[PlanetCCRMA] Deprecation

David Nielson naptastic at comcast.net
Sat Feb 9 10:51:02 2008

Joe Hartley wrote:
> Is FC7 already deprecated for Ardour 2.3?  If so, will it be showing up in
> the Planet CCRMA repository?
It's not my repository, so this is pure speculation on my part: the 
majority of people who are doing the work to maintain the repository are 
keeping as up-to-date as possible with Fedora versions, to support those 
first. I've seen and heard no "deprecation warnings" or announcements 
regarding older versions of Fedora, but the amount of work it takes to 
maintain the packages is prohibitive. It creates a kind of "de facto 
deprecation" for older versions.
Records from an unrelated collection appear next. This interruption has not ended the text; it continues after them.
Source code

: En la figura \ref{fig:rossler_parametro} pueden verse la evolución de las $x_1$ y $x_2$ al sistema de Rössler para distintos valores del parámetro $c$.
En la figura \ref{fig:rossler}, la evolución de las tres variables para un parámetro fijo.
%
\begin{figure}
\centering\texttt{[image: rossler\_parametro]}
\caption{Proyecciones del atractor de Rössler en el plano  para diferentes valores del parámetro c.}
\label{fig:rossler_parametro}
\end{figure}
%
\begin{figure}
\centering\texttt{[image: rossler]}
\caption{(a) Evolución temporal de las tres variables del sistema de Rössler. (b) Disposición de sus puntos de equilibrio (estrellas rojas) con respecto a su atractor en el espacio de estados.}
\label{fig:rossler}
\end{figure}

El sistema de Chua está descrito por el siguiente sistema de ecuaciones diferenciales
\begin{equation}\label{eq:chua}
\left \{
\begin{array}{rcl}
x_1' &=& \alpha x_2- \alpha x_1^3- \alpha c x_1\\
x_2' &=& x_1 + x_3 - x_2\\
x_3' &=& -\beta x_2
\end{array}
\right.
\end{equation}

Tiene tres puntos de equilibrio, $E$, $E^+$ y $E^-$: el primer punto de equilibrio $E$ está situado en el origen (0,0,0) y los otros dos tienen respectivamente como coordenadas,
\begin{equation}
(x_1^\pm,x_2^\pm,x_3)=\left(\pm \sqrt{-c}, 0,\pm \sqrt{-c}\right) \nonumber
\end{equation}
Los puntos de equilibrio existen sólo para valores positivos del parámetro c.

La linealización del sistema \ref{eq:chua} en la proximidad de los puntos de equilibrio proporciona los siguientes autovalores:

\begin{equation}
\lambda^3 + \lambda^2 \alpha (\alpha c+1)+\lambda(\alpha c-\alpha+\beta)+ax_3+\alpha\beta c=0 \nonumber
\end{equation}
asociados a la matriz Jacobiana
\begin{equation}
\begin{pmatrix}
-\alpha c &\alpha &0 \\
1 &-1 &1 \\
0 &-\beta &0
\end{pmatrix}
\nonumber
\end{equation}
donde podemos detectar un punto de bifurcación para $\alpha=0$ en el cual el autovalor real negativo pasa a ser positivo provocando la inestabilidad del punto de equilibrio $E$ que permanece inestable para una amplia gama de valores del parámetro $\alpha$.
Being lower on the priority list, and 
there being so much work and so few hands working on it, these items may 
never be addressed.

I have found a way of managing my computer so that I never have to 
"break" my box with an upgrade, but I still get to have the latest thing 
installed all the time. I have my hard drive partitioned into lots of 
chunky kibbles, like this:

/dev/sda1 is about 100 MiB and is my /boot directory.
/dev/sda2 is about 12 GiB and is my Windows XP partition.
/dev/sda3 is an extended partition taking up the rest of my disk, 
divided into these pieces:
/dev/sda5 and /dev/sda6 are both 12 GiB Linux partitions. One is my 
"stable" installation, and the other is my "testing" installation. At 
the moment, I've got Fedora 8 in both of them, because I screwed 
something up on my "stable" one and don't know how to fix it. By the 
time my "testing" installation has full functionality, it will be time 
to install Fedora 9, so I'll blow off (format--erase--NOT upgrade) my 
"unstable" or "old" installation and install F9. Once I get that 
installation to where it's fully functional for my audio work, I am free 
to erase the other installation and use it for whatever's next.
/dev/sda7 is my /home partition, and gets mounted by both Fedora 
installations, so they both have access to my recordings all the time. 
Sharing /home hasn't presented a problem for me, unless I try to split 
it between Fedora and another distribution like Ubuntu. Then, things 
start breaking.

For those who are frustrated with the fast upgrades breaking your box or 
costing you downtime in the middle of jobs, now might be the time to 
invest in a larger hard drive (if necessary) and partitioning scheme 
that supports your rock-n-roll lifestyle.